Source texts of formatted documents

-- Opening Marker --

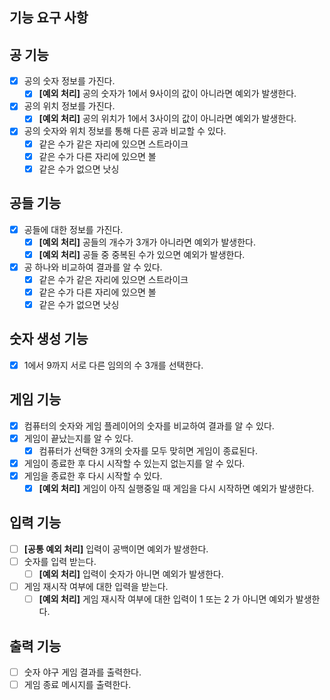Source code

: ## 기능 요구 사항

## 공 기능
- [x] 공의 숫자 정보를 가진다.
    - [x] **[예외 처리]** 공의 숫자가 1에서 9사이의 값이 아니라면 예외가 발생한다.
- [x] 공의 위치 정보를 가진다.
    - [x] **[예외 처리]** 공의 위치가 1에서 3사이의 값이 아니라면 예외가 발생한다.
- [x] 공의 숫자와 위치 정보를 통해 다른 공과 비교할 수 있다.
    - [x] 같은 수가 같은 자리에 있으면 스트라이크
    - [x] 같은 수가 다른 자리에 있으면 볼
    - [x] 같은 수가 없으면 낫싱
  
## 공들 기능
- [x] 공들에 대한 정보를 가진다.
    - [x] **[예외 처리]** 공들의 개수가 3개가 아니라면 예외가 발생한다.
    - [x] **[예외 처리]** 공들 중 중복된 수가 있으면 예외가 발생한다.
- [x] 공 하나와 비교하여 결과를 알 수 있다.
    - [x] 같은 수가 같은 자리에 있으면 스트라이크
    - [x] 같은 수가 다른 자리에 있으면 볼
    - [x] 같은 수가 없으면 낫싱

## 숫자 생성 기능
- [x] 1에서 9까지 서로 다른 임의의 수 3개를 선택한다.

## 게임 기능
- [x] 컴퓨터의 숫자와 게임 플레이어의 숫자를 비교하여 결과를 알 수 있다.
- [x] 게임이 끝났는지를 알 수 있다.
    - [x] 컴퓨터가 선택한 3개의 숫자를 모두 맞히면 게임이 종료된다.
- [x] 게임이 종료한 후 다시 시작할 수 있는지 없는지를 알 수 있다.
- [x] 게임을 종료한 후 다시 시작할 수 있다.
    - [x] **[예외 처리]** 게임이 아직 실행중일 때 게임을 다시 시작하면 예외가 발생한다.

## 입력 기능
- [ ] **[공통 예외 처리]** 입력이 공백이면 예외가 발생한다.
- [ ] 숫자를 입력 받는다.
    - [ ] **[예외 처리]** 입력이 숫자가 아니면 예외가 발생한다.
- [ ] 게임 재시작 여부에 대한 입력을 받는다.
    - [ ] **[예외 처리]** 게임 재시작 여부에 대한 입력이 1 또는 2 가 아니면 예외가 발생한다.

## 출력 기능
- [ ] 숫자 야구 게임 결과를 출력한다.
- [ ] 게임 종료 메시지를 출력한다.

-- Closing Marker --

-- ABOUT THIS EXERCISE --
Your output must contain exactly the lines from the one containing "- [x] 컴퓨터의 숫자와 게임 플레이어의 숫자를 비교하여 결과를 알 수 있다." to the final line of the data above, and no other text.

-- OUTPUT OF THE TASK --
- [x] 컴퓨터의 숫자와 게임 플레이어의 숫자를 비교하여 결과를 알 수 있다.
- [x] 게임이 끝났는지를 알 수 있다.
    - [x] 컴퓨터가 선택한 3개의 숫자를 모두 맞히면 게임이 종료된다.
- [x] 게임이 종료한 후 다시 시작할 수 있는지 없는지를 알 수 있다.
- [x] 게임을 종료한 후 다시 시작할 수 있다.
    - [x] **[예외 처리]** 게임이 아직 실행중일 때 게임을 다시 시작하면 예외가 발생한다.

## 입력 기능
- [ ] **[공통 예외 처리]** 입력이 공백이면 예외가 발생한다.
- [ ] 숫자를 입력 받는다.
    - [ ] **[예외 처리]** 입력이 숫자가 아니면 예외가 발생한다.
- [ ] 게임 재시작 여부에 대한 입력을 받는다.
    - [ ] **[예외 처리]** 게임 재시작 여부에 대한 입력이 1 또는 2 가 아니면 예외가 발생한다.

## 출력 기능
- [ ] 숫자 야구 게임 결과를 출력한다.
- [ ] 게임 종료 메시지를 출력한다.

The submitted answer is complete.